Share

Terpaksa putus

Penulis: KARTIKA DEKA
last update Terakhir Diperbarui: 2022-03-11 18:53:41

"Gak ada tapi-tapi, kamu sudah pernah buat Ibu kecewa. Sulit buat Ibuk bisa percaya!" Aku menelan salivaku mendengar perkataan Ibu. 

"Cepat mandi, terus makan." Perintah Ibu. Sebelum dia akhirnya lebih dulu keluar dari kamarku. 

Kuambil gawaiku dari dalam tas. 

[Mas, besok kita ketemu di taman kota. Di tempat biasa. Jam lima sore] send. Kukirim pesan melalui aplikasi hijau ke nomor Mas Dimas. Aku tercenung, bagaimana caranya merangkai kata putus terbaik, agar Mas Dimas tak.merasa sakit hati. 

Hah, sebaik apapun aku merangkai kata. Tetap saja, kata putus akan sangat menyakitkan buat Mas Dimas dan juga diriku sendiri.

★★★KARTIKA DEKA★★★

Aku melihat mas Dimas yang sudah menunggu di warung es kelapa yang ada di pinggiran taman kota, tempat biasa kami menghabiskan waktu. 
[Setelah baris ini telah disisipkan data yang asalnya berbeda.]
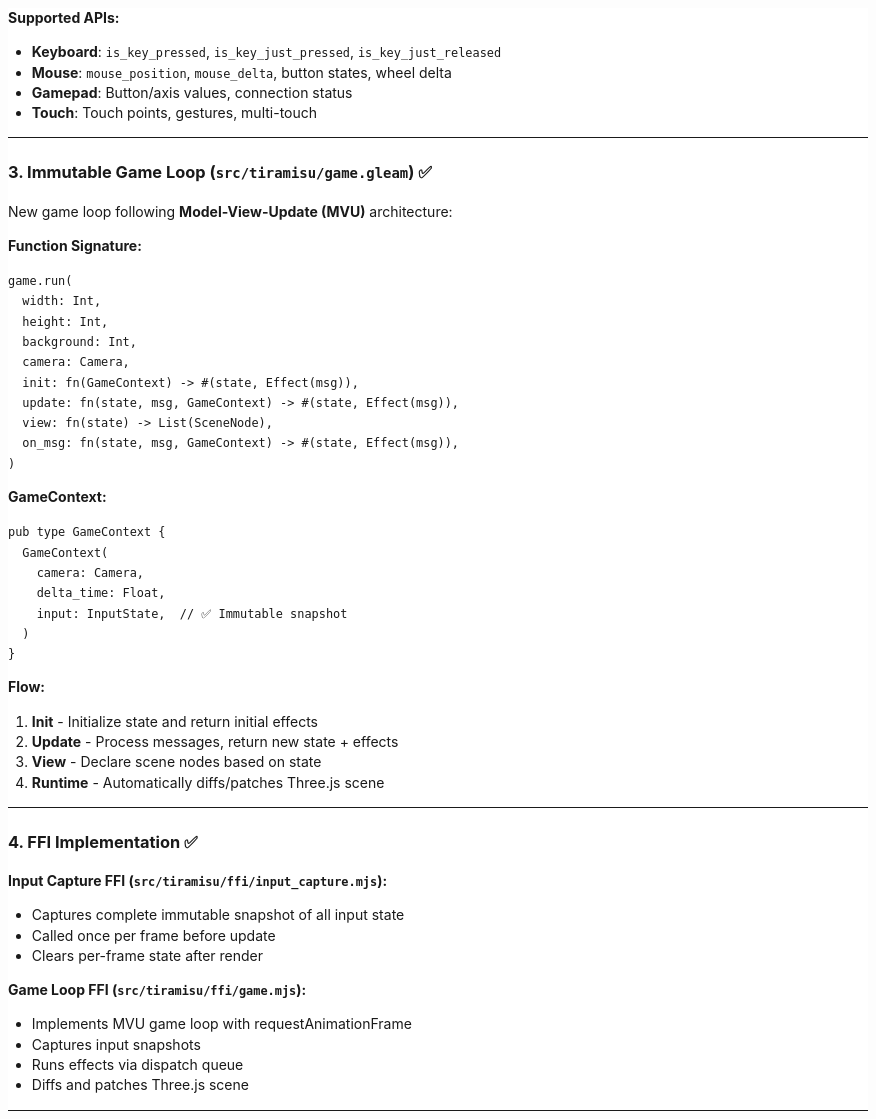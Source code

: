 **Supported APIs:**
- **Keyboard**: `is_key_pressed`, `is_key_just_pressed`, `is_key_just_released`
- **Mouse**: `mouse_position`, `mouse_delta`, button states, wheel delta
- **Gamepad**: Button/axis values, connection status
- **Touch**: Touch points, gestures, multi-touch

---

### 3. Immutable Game Loop (`src/tiramisu/game.gleam`) ✅

New game loop following **Model-View-Update (MVU)** architecture:

**Function Signature:**
```gleam
game.run(
  width: Int,
  height: Int,
  background: Int,
  camera: Camera,
  init: fn(GameContext) -> #(state, Effect(msg)),
  update: fn(state, msg, GameContext) -> #(state, Effect(msg)),
  view: fn(state) -> List(SceneNode),
  on_msg: fn(state, msg, GameContext) -> #(state, Effect(msg)),
)
```

**GameContext:**
```gleam
pub type GameContext {
  GameContext(
    camera: Camera,
    delta_time: Float,
    input: InputState,  // ✅ Immutable snapshot
  )
}
```

**Flow:**
1. **Init** - Initialize state and return initial effects
2. **Update** - Process messages, return new state + effects
3. **View** - Declare scene nodes based on state
4. **Runtime** - Automatically diffs/patches Three.js scene

---

### 4. FFI Implementation ✅

**Input Capture FFI (`src/tiramisu/ffi/input_capture.mjs`):**
- Captures complete immutable snapshot of all input state
- Called once per frame before update
- Clears per-frame state after render

**Game Loop FFI (`src/tiramisu/ffi/game.mjs`):**
- Implements MVU game loop with requestAnimationFrame
- Captures input snapshots
- Runs effects via dispatch queue
- Diffs and patches Three.js scene

---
"Ibu nunggu di sini. Ingat! Jaga kepercayaan Ibu," ujar Ibu. Ibu duduk di bangku taman dekat pohon besar. 

Ibu benar-benar tak mengizinkan aku bertemu sendiri dengan Mas Dimas, dan terus menemaniku kemanapun aku pergi.

Berat sekali rasanya kakiku melangkah menemui mas Dimas. Apakah hari ini, akan menjadi hari terakhir aku bertemu dengannya? Rasanya aku berjalan sangat lambat. Langkahku terasa berat. Sesekali aku melihat Ibu ke belakang, dia tetap saja mengawasiku. Seakan aku ini buronan, yang akan melarikan diri, bila dia lengah.

"Lama bener," kata Mas Dimas. Masih beberapa langkah lagi aku sampai, dia sudah terlebih dulu menoleh ke arahku. 

"Iya, macet tadi." Aku beralasan. 

"Apa … Ibu gak marah lagi?" Dia bertanya, mungkin merasa heran melihatku masih bisa menemuinya. Mengingat semalam amarah Ibu begitu meledak-ledak. 

"Mas, kita bicara disana, yuk." Aku mengarahkan tanganku ke dalam taman yang agak sepi. Tapi masih bisa diawasi oleh Ibu. 

Di sini terlalu ramai orang berlalu lalang. Aku merasa tak nyaman, bila membicarakan hal yang sangat pribadi hingga terdengar orang lain. 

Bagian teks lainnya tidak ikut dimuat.